Before you can start the process of framing, you’ll need to print your photograph. To achieve the best results, professional printers recommend saving your images with a minimum 300dpi resolution to allow for easy scaling and printing in large formats. 

Most photographers opt for C-type printing, short for Chromogenic Type. Known for their smooth tonal colour, C-type printing is the ultimate way to showcase your photographs. Available in a variety of paper from matte to super glossy, and sizes up to 72” (182cm), C-type printing will make your photographs come to life. 

Step 2: Choose Frame Style & Moulding

Once you have printed your images, it’s time to start looking at frame styles and moulding. There are four traditional types of frames available: standard frames, box frames, floating frames & tray frames.

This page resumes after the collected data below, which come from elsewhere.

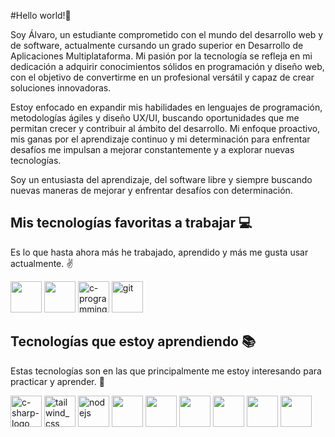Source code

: #Hello world!👋

Soy Álvaro, un estudiante comprometido con el mundo del desarrollo web y de software, actualmente cursando un grado superior en Desarrollo de Aplicaciones Multiplataforma. Mi pasión por la tecnología se refleja en mi dedicación a adquirir conocimientos sólidos en programación y diseño web, con el objetivo de convertirme en un profesional versátil y capaz de crear soluciones innovadoras.

Estoy enfocado en expandir mis habilidades en lenguajes de programación, metodologías ágiles y diseño UX/UI, buscando oportunidades que me permitan crecer y contribuir al ámbito del desarrollo. Mi enfoque proactivo, mis ganas por el aprendizaje continuo y mi determinación para enfrentar desafíos me impulsan a mejorar constantemente y a explorar nuevas tecnologías.

Soy un entusiasta del aprendizaje, del software libre y siempre buscando nuevas maneras de mejorar y enfrentar desafíos con determinación.

## Mis tecnologías favoritas a trabajar 💻

Es lo que hasta ahora más he trabajado, aprendido y más me gusta usar actualmente. ✌️


<p>
  <img src="https://github.com/alvaroofernaandez/alvaroofernaandez/assets/145365209/76989c81-8c8c-499a-95b0-0dac5fc12ac2" width="50">
  <img src="https://github.com/alvaroofernaandez/alvaroofernaandez/assets/145365209/e9d48102-cfd0-4f62-886a-c752b728258c" width="50">
  <img width="50" src="https://img.icons8.com/color/48/c-programming.png" alt="c-programming"/>
  <img width="50" src="https://img.icons8.com/color/48/git.png" alt="git"/>
</p>


## Tecnologías que estoy aprendiendo 📚

Estas tecnologías son en las que principalmente me estoy interesando para practicar y aprender. 🧐
<br>
<p>
<img width="50" src="https://img.icons8.com/color/48/c-sharp-logo.png" alt="c-sharp-logo"/>
<img width="50" src="https://img.icons8.com/color/48/tailwind_css.png" alt="tailwind_css"/>
<img width="50" src="https://img.icons8.com/color/48/nodejs.png" alt="nodejs"/>
<img src="https://github.com/alvaroofernaandez/alvaroofernaandez/assets/145365209/7dbe565f-92c6-4aca-a801-1d3363a67aeb" width="50">
<img src="https://github.com/alvaroofernaandez/alvaroofernaandez/assets/145365209/422f5509-3da0-4741-b1bb-3cefad36e000" width="50">
<img src="https://github.com/alvaroofernaandez/alvaroofernaandez/assets/145365209/0a191a72-eb62-486f-9aaa-980926bf2e46" width="50">
<img src="https://github.com/alvaroofernaandez/alvaroofernaandez/assets/145365209/0d23d85e-4b5a-452e-8351-ad919814f400" width="50">
<img src="https://github.com/alvaroofernaandez/alvaroofernaandez/assets/145365209/7c2fe96a-23bd-48c3-9839-69013717896f" width="50">
<img src="https://github.com/alvaroofernaandez/alvaroofernaandez/assets/145365209/d126f766-789c-41b2-ac1d-e58c409e4811" width="50">
</p>


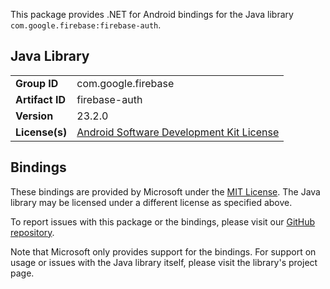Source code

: This package provides .NET for Android bindings for the Java library `com.google.firebase:firebase-auth`.

## Java Library

| | |
|-|-|
| **Group ID** | com.google.firebase |
| **Artifact ID** | firebase-auth |
| **Version** | 23.2.0 |
| **License(s)** | [Android Software Development Kit License](https://developer.android.com/studio/terms.html) |

## Bindings

These bindings are provided by Microsoft under the [MIT License](https://opensource.org/licenses/MIT). The Java
library may be licensed under a different license as specified above.

To report issues with this package or the bindings, please visit our [GitHub repository](https://aka.ms/android-libraries).

Note that Microsoft only provides support for the bindings. For support on
usage or issues with the Java library itself, please visit the library's project page.
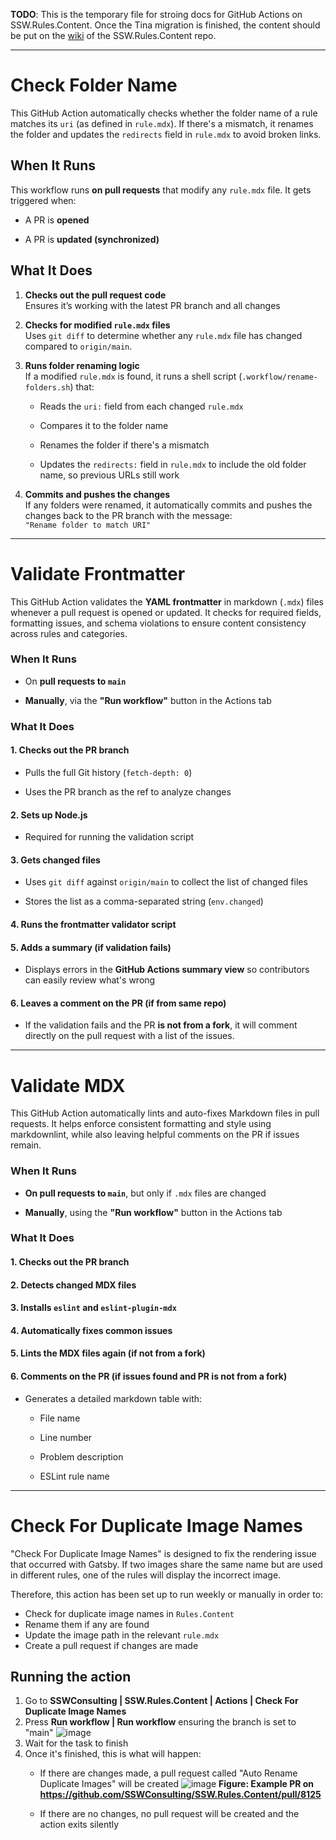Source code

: **TODO**: This is the temporary file for stroing docs for GitHub Actions on SSW.Rules.Content. Once the Tina migration is finished, the content should be put on the [wiki](https://github.com/SSWConsulting/SSW.Rules.Content/wiki) of the SSW.Rules.Content repo.

---
# Check Folder Name 

This GitHub Action automatically checks whether the folder name of a rule matches its `uri` (as defined in `rule.mdx`). If there's a mismatch, it renames the folder and updates the `redirects` field in `rule.mdx` to avoid broken links.    


## When It Runs

This workflow runs **on pull requests** that modify any `rule.mdx` file.
It gets triggered when:

- A PR is **opened**
    
- A PR is **updated (synchronized)**  


## What It Does

1. **Checks out the pull request code**  
    Ensures it’s working with the latest PR branch and all changes
    
2. **Checks for modified `rule.mdx` files**  
    Uses `git diff` to determine whether any `rule.mdx` file has changed compared to `origin/main`.
    
3. **Runs folder renaming logic**  
    If a modified `rule.mdx` is found, it runs a shell script (`.workflow/rename-folders.sh`) that:
    
    - Reads the `uri:` field from each changed `rule.mdx`
    - Compares it to the folder name
        
    - Renames the folder if there's a mismatch
        
    - Updates the `redirects:` field in `rule.mdx` to include the old folder name, so previous URLs still work
        
4. **Commits and pushes the changes**  
    If any folders were renamed, it automatically commits and pushes the changes back to the PR branch with the message:  
    `"Rename folder to match URI"`

---

# Validate Frontmatter

This GitHub Action validates the **YAML frontmatter** in markdown (`.mdx`) files whenever a pull request is opened or updated. It checks for required fields, formatting issues, and schema violations to ensure content consistency across rules and categories.  
  
### When It Runs

- On **pull requests to `main`**
    
- **Manually**, via the **"Run workflow"** button in the Actions tab  
  
  
### What It Does

#### 1. **Checks out the PR branch**

- Pulls the full Git history (`fetch-depth: 0`)
    
- Uses the PR branch as the ref to analyze changes
    

#### 2. **Sets up Node.js**

- Required for running the validation script
    

#### 3. **Gets changed files**

- Uses `git diff` against `origin/main` to collect the list of changed files
    
- Stores the list as a comma-separated string (`env.changed`)
    

#### 4. **Runs the frontmatter validator script**
#### 5. **Adds a summary (if validation fails)**

- Displays errors in the **GitHub Actions summary view** so contributors can easily review what's wrong
#### 6. **Leaves a comment on the PR (if from same repo)**

- If the validation fails and the PR **is not from a fork**, it will comment directly on the pull request with a list of the issues.


---

# Validate MDX


This GitHub Action automatically lints and auto-fixes Markdown files in pull requests. It helps enforce consistent formatting and style using markdownlint, while also leaving helpful comments on the PR if issues remain.
  
### When It Runs

- **On pull requests to `main`**, but only if `.mdx` files are changed
    
- **Manually**, using the **"Run workflow"** button in the Actions tab
    
  
### What It Does

#### 1. **Checks out the PR branch**
#### 2. **Detects changed MDX files**
#### 3. **Installs `eslint` and `eslint-plugin-mdx`**
#### 4. **Automatically fixes common issues**
#### 5. **Lints the MDX files again (if not from a fork)**
#### 6. **Comments on the PR (if issues found and PR is not from a fork)**

    
- Generates a detailed markdown table with:
    
    - File name
        
    - Line number
        
    - Problem description
        
    - ESLint rule name


---

# Check For Duplicate Image Names

"Check For Duplicate Image Names" is designed to fix the rendering issue that occurred with Gatsby. If two images share the same name but are used in different rules, one of the rules will display the incorrect image.


Therefore, this action has been set up to run weekly or manually in order to:
- Check for duplicate image names in `Rules.Content`
- Rename them if any are found
- Update the image path in the relevant `rule.mdx`
- Create a pull request if changes are made


## Running the action
1. Go to **SSWConsulting | SSW.Rules.Content | Actions | Check For Duplicate Image Names**
2. Press **Run workflow | Run workflow** ensuring the branch is set to "main"
![image](https://github.com/SSWConsulting/SSW.Rules.Content/assets/127192800/6dabc393-c360-47c6-96e9-c07400820654)
3. Wait for the task to finish
4. Once it's finished, this is what will happen:
    - If there are changes made, a pull request called "Auto Rename Duplicate Images" will be created
![image](https://github.com/SSWConsulting/SSW.Rules.Content/assets/127192800/c9557020-23fd-43e4-b2ad-2b319d88bd58)
**Figure: Example PR on https://github.com/SSWConsulting/SSW.Rules.Content/pull/8125**

    - If there are no changes, no pull request will be created and the action exits silently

Standard frames are the most common type of frame used. Box frames provide depth and shadow by creating a space between the glass and the print. Floating frames create depth and the illusion of the work floating within the frame. Tray frames sit slightly recessed, and are ideal for canvases and mounted prints.

While frames come in a variety of materials such as aluminium or MDF, the best quality frames are always made from wood. Expert bespoke framers create almost seamless joins. Smooth to the touch, they can be glued, underpinned or Hoffmann dovetail joined to guarantee a strong stay. Frame mouldings come in varying sizes and depths including flat, concave, and convex curves. Thinner mouldings tend to suit small to medium size prints, while larger prints look best with wide or square mouldings.

Step 3: Select your Window Mount

The window mount is the negative space between your image and your frame. While they are not required, window mounts are recommended to make your print more prominent. Available in a wide variety of sizes and colours, window mounting gives a polished professional look. As well, window mountings increase the size of the frame, emphasizing your work. 

Step 4: Glazing

Glazing is one of the final steps of the framing process, Used to help protect your photograph from the dust and grime of everyday life, they also create a window into your work. There are several different styles of glass available, each with its own unique benefits. Most photographers select anti-reflective glass, as it will not detract from your work. If you are looking into glazing alternatives there is also UV resistant glass, museum grade glass, acrylic and many more.

Overall to make sure your art at home or photography for an exhibition looks it’s best, we advise you to look for a printing and framing expert who can help advise on the best option for you.